- [WHAT THE TASK REQUIRES] Write only the number of lines in the data that include the word "incomode".

- [EXCERPTED DATA]
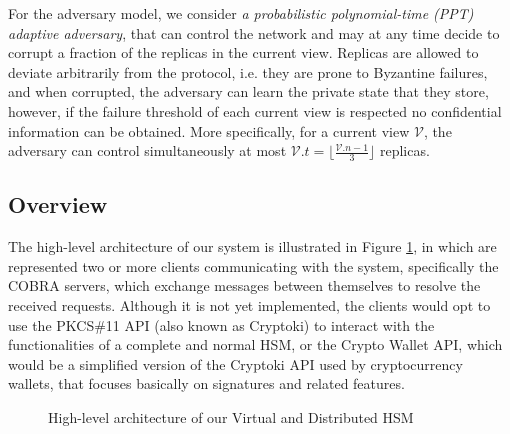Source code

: \documentclass[runningheads]{llncs}
\begin{document}
For the adversary model, we consider \textit{a probabilistic polynomial-time (PPT) adaptive adversary}, that can control the network and may at any time decide to corrupt a fraction of the replicas in the current view. Replicas are allowed to deviate arbitrarily from the protocol, i.e. they are prone to Byzantine failures, and when corrupted, the adversary can learn the private state that they store, however, if the failure threshold of each current view is respected no confidential information can be obtained. More specifically, for a current view $\mathcal{V}$, the adversary can control simultaneously at most $\mathcal{V}.t = \lfloor\frac{\mathcal{V}.n - 1}{3} \rfloor$ replicas.

\subsection{Overview} \label{sec:overview}

The high-level architecture of our system is illustrated in Figure \ref{fig:archdvhsm}, in which are represented two or more clients communicating with the system, specifically the COBRA servers, which exchange messages between themselves to resolve the received requests. Although it is not yet implemented, the clients would opt to use the PKCS\#11 API (also known as Cryptoki) to interact with the functionalities of a complete and normal HSM, or the Crypto Wallet API, which would be a simplified version of the Cryptoki API used by cryptocurrency wallets, that focuses basically on signatures and related features.

\begin{figure}[]
    \begin{center}
    \end{center}
    \caption{High-level architecture of our Virtual and Distributed HSM}
    \label{fig:archdvhsm}
\end{figure}
\end{document}
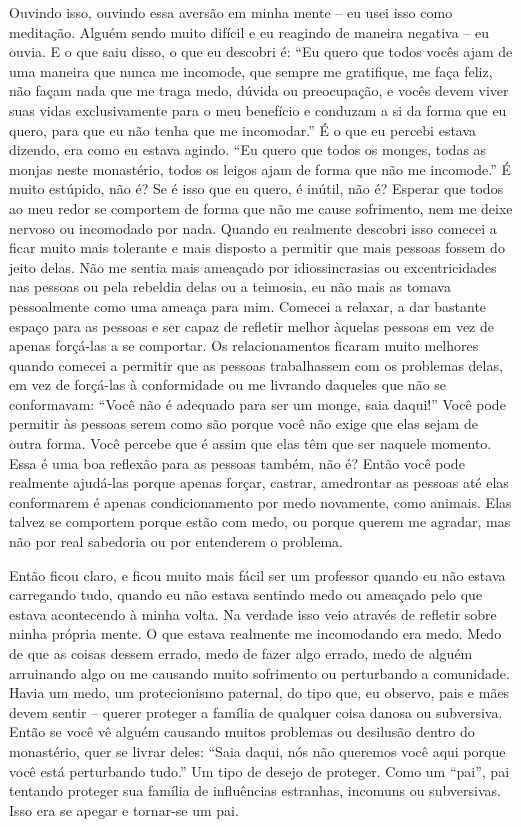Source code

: Ouvindo isso, ouvindo essa aversão em minha mente – eu usei isso
como meditação. Alguém sendo muito difícil e eu reagindo de maneira
negativa – eu ouvia. E o que saiu disso, o que eu descobri é: “Eu quero
que todos vocês ajam de uma maneira que nunca me incomode, que sempre
me gratifique, me faça feliz, não façam nada que me traga medo, dúvida
ou preocupação, e vocês devem viver suas vidas exclusivamente para o
meu benefício e conduzam a si da forma que eu quero, para que eu não
tenha que me incomodar.” É o que eu percebi estava dizendo, era como eu
estava agindo. “Eu quero que todos os monges, todas as monjas neste
monastério, todos os leigos ajam de forma que não me incomode.” É muito
estúpido, não é? Se é isso que eu quero, é inútil, não é? Esperar que
todos ao meu redor se comportem de forma que não me cause sofrimento,
nem me deixe nervoso ou incomodado por nada. Quando eu realmente
descobri isso comecei a ficar muito mais tolerante e mais disposto a
permitir que mais pessoas fossem do jeito delas. Não me sentia mais
ameaçado por idiossincrasias ou excentricidades nas pessoas ou pela
rebeldia delas ou a teimosia, eu não mais as tomava pessoalmente como
uma ameaça para mim. Comecei a relaxar, a dar bastante espaço para as
pessoas e ser capaz de refletir melhor àquelas pessoas em vez de apenas
forçá-las a se comportar. Os relacionamentos ficaram muito melhores
quando comecei a permitir que as pessoas trabalhassem com os problemas
delas, em vez de forçá-las à conformidade ou me livrando daqueles que
não se conformavam: “Você não é adequado para ser um monge, saia
daqui!” Você pode permitir às pessoas serem como são porque você não
exige que elas sejam de outra forma. Você percebe que é assim que elas
têm que ser naquele momento. Essa é uma boa reflexão para as pessoas
também, não é? Então você pode realmente ajudá-las porque apenas
forçar, castrar, amedrontar as pessoas até elas conformarem é apenas
condicionamento por medo novamente, como animais. Elas talvez se
comportem porque estão com medo, ou porque querem me agradar, mas não
por real sabedoria ou por entenderem o problema. 

Então ficou claro, e ficou muito mais fácil ser um professor quando
eu não estava carregando tudo, quando eu não estava sentindo medo ou
ameaçado pelo que estava acontecendo à minha volta. Na verdade isso
veio através de refletir sobre minha própria mente. O que estava
realmente me incomodando era medo. Medo de que as coisas dessem errado,
medo de fazer algo errado, medo de alguém arruinando algo ou me
causando muito sofrimento ou perturbando a comunidade. Havia um medo,
um protecionismo paternal, do tipo que, eu observo, pais e mães devem
sentir – querer proteger a família de qualquer coisa danosa ou
subversiva. Então se você vê alguém causando muitos problemas ou
desilusão dentro do monastério, quer se livrar deles: “Saia daqui, nós
não queremos você aqui porque você está perturbando tudo.” Um tipo de
desejo de proteger. Como um “pai”, pai tentando proteger sua família de
influências estranhas, incomuns ou subversivas. Isso era se apegar e
tornar-se um pai. 

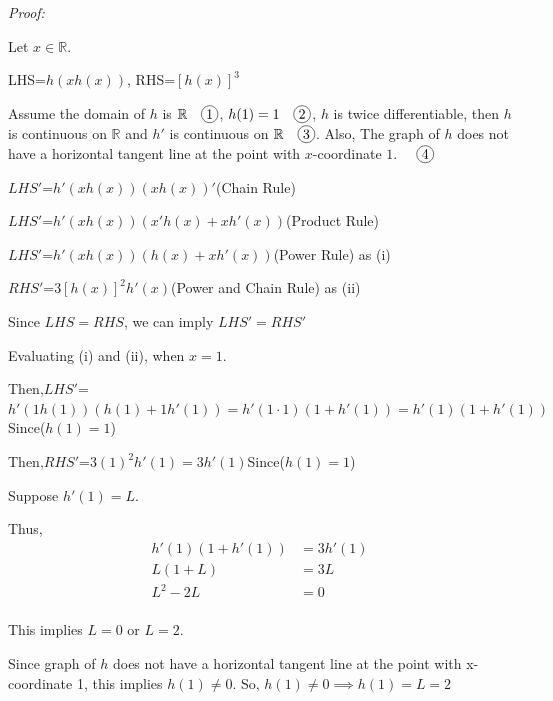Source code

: \documentclass[12pt]{exam}
\newcommand {\DS} [1] {${\displaystyle #1}$}
\newcommand{\R}{\mathbb{R}}
\newcommand*\circled[1]{\tikz[baseline=(char.base)]{
    \node[shape=circle, draw, inner sep=1pt, 
        minimum height=12pt] (char) {#1};}}
\begin{document}
\begin{enumerate}[resume]
	\emph{Proof:}

	Let $x\in\R$.

	LHS=$h(xh(x))$, RHS=$[h(x)]^3$

	Assume the domain of $h$ is $\R \quad \circled{1}$, $h(1)=1 \quad \circled{2}$,
	$h$ is twice differentiable, 
	then $h$ is continuous on $\R$ and $h'$ is continuous on $\R \quad \circled{3}$.
	Also, The graph of $h$ does not have a horizontal tangent line at the point with $x$-coordinate $1$. $\quad \circled{4}$

	\DS{LHS'}=$h'(xh(x))(xh(x))'$\qquad(Chain Rule)

	\DS{LHS'}=$h'(xh(x))(x'h(x)+xh'(x))$\qquad(Product Rule)

	\DS{LHS'}=$h'(xh(x))(h(x)+xh'(x))$\qquad(Power Rule) as \quad (i)

	\DS{RHS'}=$3[h(x)]^2h'(x)$\qquad(Power and Chain Rule) as \quad (ii)

	Since $LHS=RHS$, we can imply $LHS'=RHS'$

	Evaluating (i) and (ii), when $x=1$. 

	Then,\DS{LHS'}=$h'(1h(1))(h(1)+1h'(1))=h'(1\cdot1)(1+h'(1))=h'(1)(1+h'(1))$\qquad Since($h(1)=1$)

	Then,\DS{RHS'}=$3(1)^2h'(1)=3h'(1)$\qquad Since($h(1)=1$)

	Suppose $h'(1)=L.$

	Thus,
	\begin{align*}
	    h'(1)(1+h'(1))&=3h'(1) \\
	    L(1+L)&=3L \\
	    L^2-2L&=0 \\
	\end{align*}


	This implies $L=0$ or $L=2.$

	Since graph of $h$ does not have a horizontal tangent line at the point with x-coordinate 1, this implies $h(1)\neq0$.
	So, $h(1)\neq 0 \implies h(1)=L=2$\\


\end{enumerate}
\end{document}

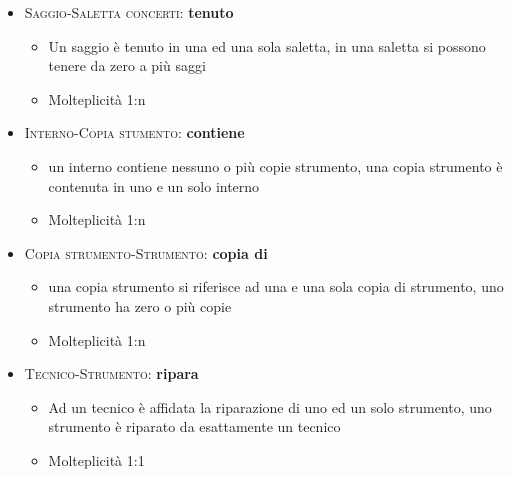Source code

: \documentclass{article}
\begin{document}
\smallskip 

\begin{itemize}
\item \textsc {Saggio-Saletta concerti}: \textbf{tenuto}
	\begin{itemize}
	\item Un saggio è tenuto in una ed una sola saletta, in una saletta si possono tenere da zero a più saggi 
	\item Molteplicità 1:n
	\end{itemize}
\end{itemize}

\smallskip

\begin{itemize}
\item \textsc {Interno-Copia stumento}: \textbf{contiene}
	\begin{itemize}
	\item un interno contiene nessuno o più copie strumento, una copia strumento è contenuta in uno e un solo interno
	\item Molteplicità 1:n
	\end{itemize}
\end{itemize}

\smallskip

\begin{itemize}
\item \textsc {Copia strumento-Strumento}: \textbf{copia di}
	\begin{itemize}
	\item una copia strumento si riferisce ad una e una sola copia di strumento, uno strumento ha zero o più copie
	\item Molteplicità 1:n
	\end{itemize}
\end{itemize}

\smallskip

\begin{itemize}
\item \textsc {Tecnico-Strumento}: \textbf{ripara}
	\begin{itemize}
	\item Ad un tecnico è affidata la riparazione di uno ed un solo strumento, uno strumento è riparato da esattamente un tecnico
	\item Molteplicità 1:1
	\end{itemize}
\end{itemize}

\newpage

\thispagestyle{empty}
\end{document}
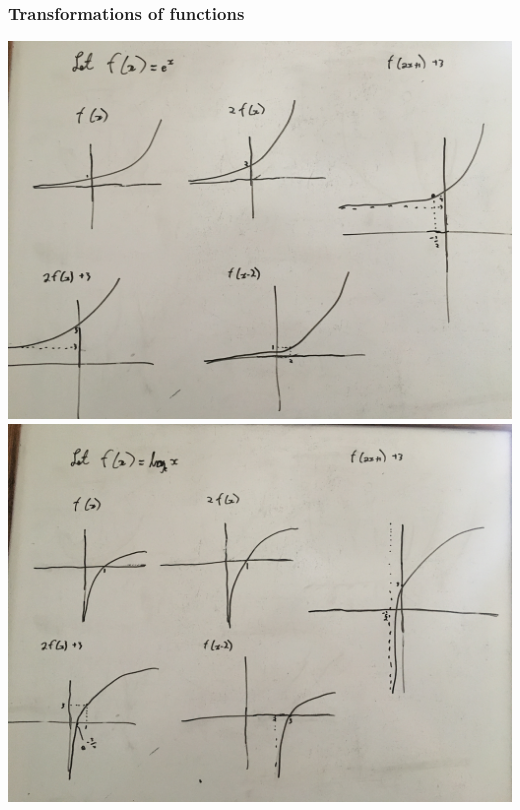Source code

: \documentclass{article}
\begin{document}
\subsubsection{Transformations of functions}
\includegraphics[scale=0.1]{media/Exponential_graphs}
\newline
\includegraphics[scale=0.1]{media/Log_graphs}
\end{document}
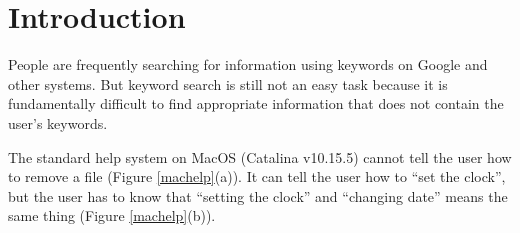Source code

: \documentclass[manuscript,anonymous,review]{acmart}
\begin{document}



\maketitle

\section{Introduction}

People are frequently searching for information using keywords on Google
and other systems.
But keyword search is still not an easy task because it is
fundamentally difficult to find appropriate information that does not
contain the user's keywords.


The standard help system on MacOS (Catalina v10.15.5)
cannot tell the user how to remove a file (Figure \ref{machelp}(a)).
%
It can tell the user how to ``set the clock'', but
the user has to know that
``setting the clock'' and ``changing date'' means the same thing (Figure \ref{machelp}(b)).
\end{document}
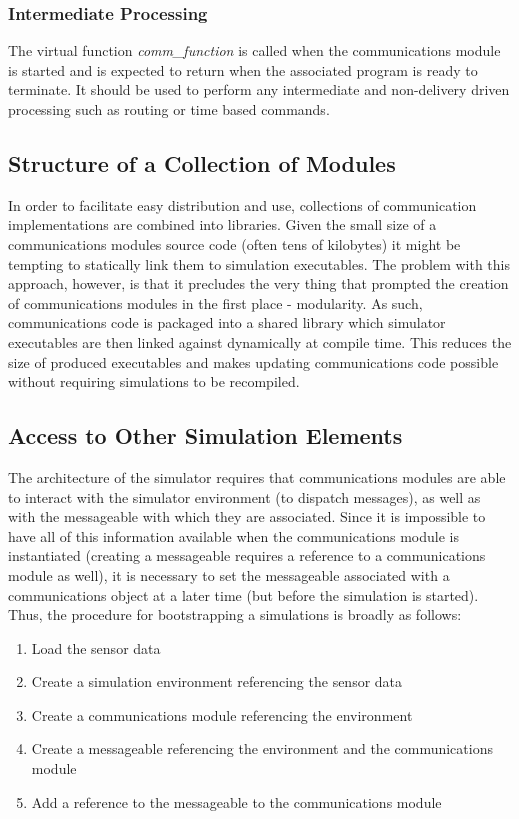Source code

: \subsubsection{Intermediate Processing}
The virtual function \textit{comm\_function} is called when the communications module is started and is expected to return when the associated program is ready to terminate. It should be used to perform any intermediate and non-delivery driven processing such as routing or time based commands.
		
\subsection{Structure of a Collection of Modules}
	
In order to facilitate easy distribution and use, collections of communication implementations are combined into libraries. Given the small size of a communications modules source code (often tens of kilobytes) it might be tempting to statically link them to simulation executables. The problem with this approach, however, is that it precludes the very thing that prompted the creation of communications modules in the first place - modularity. As such, communications code is packaged into a shared library which simulator executables are then linked against dynamically at compile time. This reduces the size of produced executables and makes updating communications code possible without requiring simulations to be recompiled.

\subsection{Access to Other Simulation Elements}
		
The architecture of the simulator requires that communications modules are able to interact with the simulator environment (to dispatch messages), as well as with the messageable with which they are associated. Since it is impossible to have all of this information available when the communications module is instantiated (creating a messageable requires a reference to a communications module as well), it is necessary to set the messageable associated with a communications object at a later time (but before the simulation is started). Thus, the procedure for bootstrapping a simulations is broadly as follows:

\begin{enumerate}
	\item Load the sensor data
	\item Create a simulation environment referencing the sensor data
	\item Create a communications module referencing the environment
	\item Create a messageable referencing the environment and the communications module
	\item Add a reference to the messageable to the communications module
\end{enumerate}

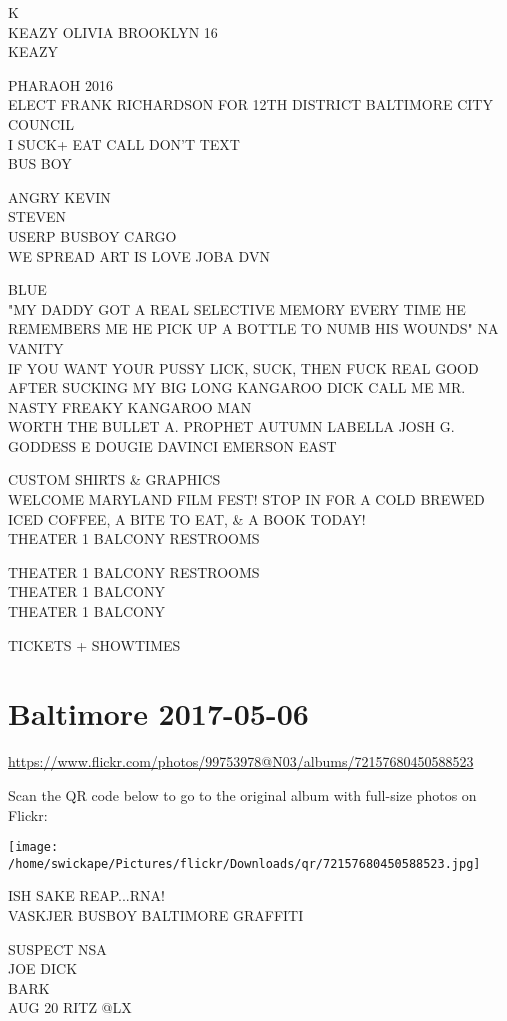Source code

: \documentclass[10pt,letterpaper]{article}
\begin{document}
K\\
KEAZY OLIVIA BROOKLYN 16\\
KEAZY

PHARAOH 2016\\
ELECT FRANK RICHARDSON FOR 12TH DISTRICT BALTIMORE CITY COUNCIL\\
I SUCK+ EAT CALL DON'T TEXT\\
BUS BOY

ANGRY KEVIN\\
STEVEN\\
USERP BUSBOY CARGO\\
WE SPREAD ART IS LOVE JOBA DVN

BLUE\\
"MY DADDY GOT A REAL SELECTIVE MEMORY EVERY TIME HE REMEMBERS ME HE PICK UP A BOTTLE TO NUMB HIS WOUNDS" NA VANITY\\
IF YOU WANT YOUR PUSSY LICK, SUCK, THEN FUCK REAL GOOD AFTER SUCKING MY BIG LONG KANGAROO DICK CALL ME MR. NASTY FREAKY KANGAROO MAN\\
WORTH THE BULLET A. PROPHET AUTUMN LABELLA JOSH G. GODDESS E DOUGIE DAVINCI EMERSON EAST

CUSTOM SHIRTS \& GRAPHICS\\
WELCOME MARYLAND FILM FEST!  STOP IN FOR A COLD BREWED ICED COFFEE, A BITE TO EAT, \& A BOOK TODAY!\\
THEATER 1 BALCONY RESTROOMS

THEATER 1 BALCONY RESTROOMS\\
THEATER 1 BALCONY\\
THEATER 1 BALCONY

TICKETS + SHOWTIMES
\pagebreak

\section*{Baltimore 2017-05-06}

\url{https://www.flickr.com/photos/99753978@N03/albums/72157680450588523}

Scan the QR code below to go to the original album with full-size photos on Flickr:

\texttt{[image: /home/swickape/Pictures/flickr/Downloads/qr/72157680450588523.jpg]}
\pagebreak

ISH SAKE REAP...RNA!\\
VASKJER BUSBOY BALTIMORE GRAFFITI

SUSPECT NSA\\
JOE DICK\\
BARK\\
AUG 20 RITZ @LX
\end{document}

- [SOLUTION TO THIS PROBLEM] 2